Within the maternal tract, the preimplantation embryo is exposed to an array of growth factors and cytokines, most of which are absent from culture media used in clinical IVF. Whilst the addition of individual GFs and cytokines to embryo culture media can improve preimplantation mouse embryo development, there is a lack of evidence on the combined synergistic effects of growth factors and cytokines on embryo development and further fetal growth. Therefore, in this study the effect of a combined group of growth factors and cytokines on mouse preimplantation embryo development and subsequent fetal development and gene expression profiles was investigated. Supplementation of embryo culture media with an optimised combination of GFs and cytokines (0.05 ng/mL VEGF, 1 ng/mL PDGF, 0.13 ng/mL IGF1, 0.026 ng/mL IGF2, 1 ng/mL GCSF) had no effect on embryo morphokinetics but significantly increased trophectoderm cell number (P = 0.002) and total cell number (P = 0.0245). Treatment with this combination of GFs and cytokines also significantly increased blastocyst outgrowth area (P < 0.05) and, following embryo transfer, increased fetal weight (P = 0.027), crown-rump length (P = 0.017) and overall morphological development (P = 0.0273). RNA-seq analysis of IVF fetuses identified concurrent alterations to the transcriptional profiles of liver and placental tissues compared with in-vivo developed fetuses, while the GF and cytokine treated group displayed an increased level of transcriptional aberration than untreated cultured embryos.
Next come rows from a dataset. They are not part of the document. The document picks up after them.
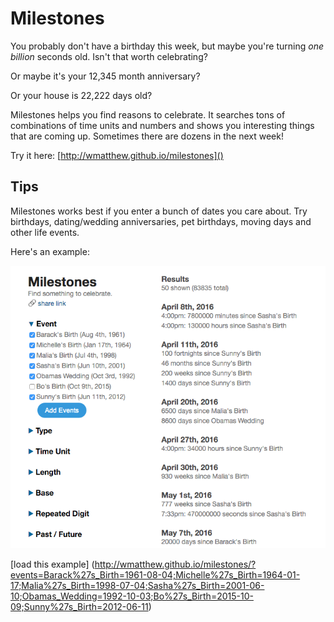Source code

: # Milestones
You probably don't have a birthday this week, but maybe you're turning *one billion* seconds old. Isn't that worth celebrating?

Or maybe it's your 12,345 month anniversary?

Or your house is 22,222 days old?

Milestones helps you find reasons to celebrate. It searches tons of combinations of time units and numbers and shows you interesting things that are coming up. Sometimes there are dozens in the next week!

Try it here: [http://wmatthew.github.io/milestones]()

## Tips
Milestones works best if you enter a bunch of dates you care about. Try birthdays, dating/wedding anniversaries, pet birthdays, moving days and other life events.

Here's an example:

![](img/obama_family_example.png)

[load this example] (http://wmatthew.github.io/milestones/?events=Barack%27s_Birth=1961-08-04;Michelle%27s_Birth=1964-01-17;Malia%27s_Birth=1998-07-04;Sasha%27s_Birth=2001-06-10;Obamas_Wedding=1992-10-03;Bo%27s_Birth=2015-10-09;Sunny%27s_Birth=2012-06-11)










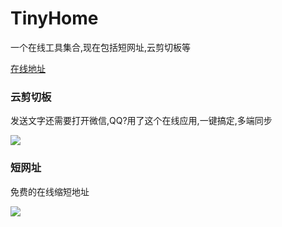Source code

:# TinyHome
一个在线工具集合,现在包括短网址,云剪切板等

[在线地址](https://cliper.justsmile.cn/)



### 云剪切板

发送文字还需要打开微信,QQ?用了这个在线应用,一键搞定,多端同步

![](https://sunrandepanpan.oss-cn-hangzhou.aliyuncs.com/tc/截图录屏_选择区域_20201102220833.png)




### 短网址

免费的在线缩短地址

![](https://sunrandepanpan.oss-cn-hangzhou.aliyuncs.com/tc/截图录屏_选择区域_20201102220759.png)


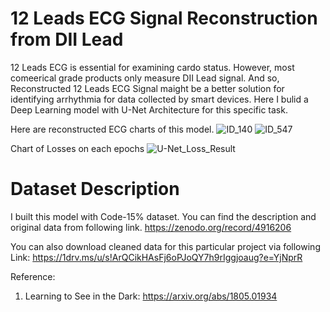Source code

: 
# 12 Leads ECG Signal Reconstruction from DII Lead

12 Leads ECG is essential for examining cardo status. However, most comeerical grade products only measure DII Lead signal. And so, Reconstructed 12 Leads ECG Signal maight be a better solution for identifying arrhythmia for data collected by smart devices. Here I bulid a Deep Learning model with U-Net Architecture for this specific task.

Here are reconstructed ECG charts of this model.
![ID_140](https://user-images.githubusercontent.com/76748651/215316913-71177605-43cb-460e-aac3-32e2fd8b34b5.png)
![ID_547](https://user-images.githubusercontent.com/76748651/215317048-f3b76319-6def-4b8e-9f10-f0c1142329c8.png)

Chart of Losses on each epochs
![U-Net_Loss_Result](https://user-images.githubusercontent.com/76748651/215317076-23cef54e-a752-441d-b66e-844457b600e0.png)

# Dataset Description 

I built this model with Code-15% dataset. You can find the description and original data from following link.
https://zenodo.org/record/4916206

You can also download cleaned data for this particular project via following Link:
https://1drv.ms/u/s!ArQCikHAsFj6oPJoQY7h9rIggjoaug?e=YjNprR

Reference:

1. Learning to See in the Dark: https://arxiv.org/abs/1805.01934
Together these data highlight the importance of balancing the actions of such factors for the regulation of normal development and emphasise the need for further studies investigating this prior to clinical implementation.

• Publication year

  2020

• Venue

  Molecular human reproduction

• Publication date

  2020-11-05

• Fields of study

  Biology, Medicine

• Identifiers
  DOI 10.1093/molehr/gaaa072PMID 33151296
• External record

  Open on Semantic Scholar

• Source metadata

  Semantic Scholar, PubMed

• No claims are published for this paper.

• No concepts are published for this paper.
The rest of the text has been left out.